Commission Affirms NVIDIA Violated Rambus Patents 35
MojoKid writes "The International Trade Commission has announced its findings in the NVIDIA/Rambus patent infringement lawsuit, and it's not the sort of ruling Team Green would've preferred. The commission found NVIDIA to be in violation of three Rambus patents. The trade panel also granted an injunction Rambus had requested, which theoretically prevents NVIDIA and the various companies attached to the lawsuit (Asus, HP, Palit, and MSI among others) from selling products that contain the infringing IP. The commission's decision this week affirms a January ruling that saw NVIDIA in violation of three Rambus patents while dismissing two additional claims of infringement Rambus made."
Boned. (Score:3, Insightful)
And RMBS takes down yet another member of JEDEC's bag of targets!
1. Submit tech to standards body.
2. Get tech widely used.
3. Patent tech.
4. SUE!
5. PROFIT!
Hate to say it but (Score:3, Insightful)
If you're going to spend $10 billion on a process, you'd better make sure that the product it makes isn't infringing any patents. This isn't a helpless small developer; nvidia is the biggest of the big.
Re:Boned. (Score:5, Insightful)
You've got your order a little wrong.
1. Apply for patent.
2. Join standards body, get tech widely used.
3. Leave standards body.
4. Continue patent of Step 1, ammending claims to read directly against standard.
5. SUE!
6. PROFIT!
Re:Hate to say it but (Score:3, Insightful)
It takes a lot more than 10 billion to read through all the patents at the patent office.
Re:Hate to say it but (Score:4, Insightful)

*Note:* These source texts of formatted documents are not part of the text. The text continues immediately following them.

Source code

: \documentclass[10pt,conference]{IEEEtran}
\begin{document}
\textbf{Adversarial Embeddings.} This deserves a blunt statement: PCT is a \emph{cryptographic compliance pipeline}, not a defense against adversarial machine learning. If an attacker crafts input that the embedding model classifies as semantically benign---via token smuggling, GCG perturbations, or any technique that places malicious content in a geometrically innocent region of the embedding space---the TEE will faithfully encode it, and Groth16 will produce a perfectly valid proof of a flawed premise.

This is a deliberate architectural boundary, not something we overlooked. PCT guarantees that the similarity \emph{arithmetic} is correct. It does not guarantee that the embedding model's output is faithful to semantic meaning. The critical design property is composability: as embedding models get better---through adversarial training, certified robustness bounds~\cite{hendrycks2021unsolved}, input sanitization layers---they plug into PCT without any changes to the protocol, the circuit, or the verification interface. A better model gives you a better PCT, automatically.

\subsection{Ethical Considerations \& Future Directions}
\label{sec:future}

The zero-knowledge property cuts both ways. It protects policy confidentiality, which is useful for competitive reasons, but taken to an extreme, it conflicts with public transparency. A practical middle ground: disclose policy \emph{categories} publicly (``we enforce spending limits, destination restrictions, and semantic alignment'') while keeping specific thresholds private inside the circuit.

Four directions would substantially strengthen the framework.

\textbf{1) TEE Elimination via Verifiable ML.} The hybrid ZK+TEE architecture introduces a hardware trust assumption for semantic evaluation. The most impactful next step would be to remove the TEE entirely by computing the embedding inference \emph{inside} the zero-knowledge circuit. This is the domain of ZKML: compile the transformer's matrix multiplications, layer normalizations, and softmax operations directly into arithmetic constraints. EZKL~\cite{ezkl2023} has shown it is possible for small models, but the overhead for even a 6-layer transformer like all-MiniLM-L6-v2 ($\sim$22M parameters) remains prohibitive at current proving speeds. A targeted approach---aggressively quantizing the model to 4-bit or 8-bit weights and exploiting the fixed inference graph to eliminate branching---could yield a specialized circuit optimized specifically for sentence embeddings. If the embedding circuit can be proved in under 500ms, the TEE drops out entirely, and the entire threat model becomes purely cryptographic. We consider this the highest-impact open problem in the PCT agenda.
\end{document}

In practice it's impossible to do anything non-trivial without infringing a number of patents.
There is no test you can do to give a certain answer, the best you can do is licence the patents you're sure you'd be infringing.
In the cases of patents owned by other big companies a big company which owns a lot of patents can just make a deal that they not sue each other.
In the case of patent trolls, companies with no real assets other than their patent portfolio and no income stream other than licensing and the loot from lawsuits this is of course impossible since they produce nothing they cannot be threatened with having the other companies patents used against them.
I really have to ask something of any engineers reading this who work in R&D- how many of you spend your dev time reading patents to find useful tech you could use in what you're developing?
Alternatively how many of you avoid doing so at all cost for fear getting 3 times the penalties if someone sues you for something you didn't think your tech infringed but is later found to infringe?
Currently there's well over 6 million active patents worldwide.
Even cutting out all the ones in fields so far from your own they probably have nothing to do with what you're building (unsafe) that still leaves you with more patents to examine to see if you're infringing than even dozens of lawyers could compare to every part of what you're building in a year.(if you could delay time to market that long)
Even then you wouldn't be safe since one of the lawyers might have misunderstood something or missed something.
(lets not even get into changes late in the projects design)
You'd be left with a decent pile of "certainly infringes" and such a vast pile of "maybe infringes" that you'd be bankrupted by the licensing fees and delayed for years trying to contact every one.
And even then you wouldn't be safe since a court might simply disagree with even a very very good lawyer.
So big companies make an effort, pay off the ones which they are certain infringe and which are certain to be spotted and hope.
I don't get it (Score:5, Insightful)
Re:Its broken (Score:3, Insightful)
Looking down its a revenue stream, barrier to entry and protects cartels.
Thats win win win with the full protection of powerful governments.
Prices are stable, projections hold and noting disruptive escapes the lab, garage ect without the option to buy out, license or delay.
Re:Hate to say it but (Score:4, Insightful)
Patents work exactly as designed (Score:3, Insightful)
So the cost of innovation becomes incredibly expensive for the small guy, and any legal disagreement gets resolved in favor of the ones with deepest pockets. The system as it is is flawed, and deeply skewed towards the party who has more money.
What, you believed just because the told you patents were to promote progress in the sciences, that that is their real reason?
I've got new for you: the patent system is working precisely as designed.
Namely:
1. Innovation is successfully limited to (mostly) large enterprises
2. Smaller innovators can be sued or shut down on demand, or allowed to flourish if the appropriate corporate or political pockets are lined
3. Technological advancement is prevented from going exponential. Indeed, it is slowed to a relative, governable crawl, ensuring those in power stay there in perpetuity.
So far, little hiccups like the emergence of the Internet aside, the patent system is delivering precisely the results its designers and administrators intend. The only losers are the rest of humanity, and we are not, quite frankly, of any concern to the ruling class.